■ **WHAT THE EXERCISE ASKS**: Leaving the pictures aside, transcribe the data below exactly.

■ **Pictures paired with source code**:

BEGIN

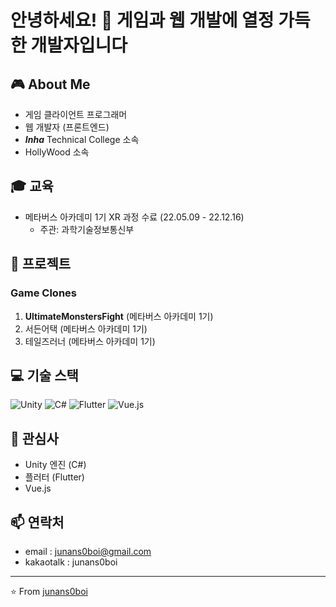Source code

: # 안녕하세요! 👋 게임과 웹 개발에 열정 가득한 개발자입니다

## 🎮 About Me
- 게임 클라이언트 프로그래머
- 웹 개발자 (프론트엔드)
- ***Inha*** Technical College 소속
- HollyWood 소속

## 🎓 교육
- 메타버스 아카데미 1기 XR 과정 수료 (22.05.09 - 22.12.16)
  - 주관: 과학기술정보통신부

## 🚀 프로젝트
### Game Clones
1. **UltimateMonstersFight** (메타버스 아카데미 1기)
2. 서든어택 (메타버스 아카데미 1기)
3. 테일즈러너 (메타버스 아카데미 1기)

## 💻 기술 스택
![Unity](https://img.shields.io/badge/-Unity-000000?style=flat-square&logo=unity&logoColor=white)
![C#](https://img.shields.io/badge/-C%23-239120?style=flat-square&logo=c-sharp&logoColor=white)
![Flutter](https://img.shields.io/badge/-Flutter-02569B?style=flat-square&logo=flutter&logoColor=white)
![Vue.js](https://img.shields.io/badge/-Vue.js-4FC08D?style=flat-square&logo=vue.js&logoColor=white)

## 🌟 관심사
- Unity 엔진 (C#)
- 플러터 (Flutter)
- Vue.js

## 📫 연락처
- email : junans0boi@gmail.com
- kakaotalk : junans0boi
---

⭐️ From [junans0boi](https://github.com/[junans0boi])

END

■ **REPLY**:
Source code

: # 안녕하세요! 👋 게임과 웹 개발에 열정 가득한 개발자입니다

## 🎮 About Me
- 게임 클라이언트 프로그래머
- 웹 개발자 (프론트엔드)
- ***Inha*** Technical College 소속
- HollyWood 소속

## 🎓 교육
- 메타버스 아카데미 1기 XR 과정 수료 (22.05.09 - 22.12.16)
  - 주관: 과학기술정보통신부

## 🚀 프로젝트
### Game Clones
1. **UltimateMonstersFight** (메타버스 아카데미 1기)
2. 서든어택 (메타버스 아카데미 1기)
3. 테일즈러너 (메타버스 아카데미 1기)

## 💻 기술 스택
![Unity](https://img.shields.io/badge/-Unity-000000?style=flat-square&logo=unity&logoColor=white)
![C#](https://img.shields.io/badge/-C%23-239120?style=flat-square&logo=c-sharp&logoColor=white)
![Flutter](https://img.shields.io/badge/-Flutter-02569B?style=flat-square&logo=flutter&logoColor=white)
![Vue.js](https://img.shields.io/badge/-Vue.js-4FC08D?style=flat-square&logo=vue.js&logoColor=white)

## 🌟 관심사
- Unity 엔진 (C#)
- 플러터 (Flutter)
- Vue.js

## 📫 연락처
- email : junans0boi@gmail.com
- kakaotalk : junans0boi
---

⭐️ From [junans0boi](https://github.com/[junans0boi])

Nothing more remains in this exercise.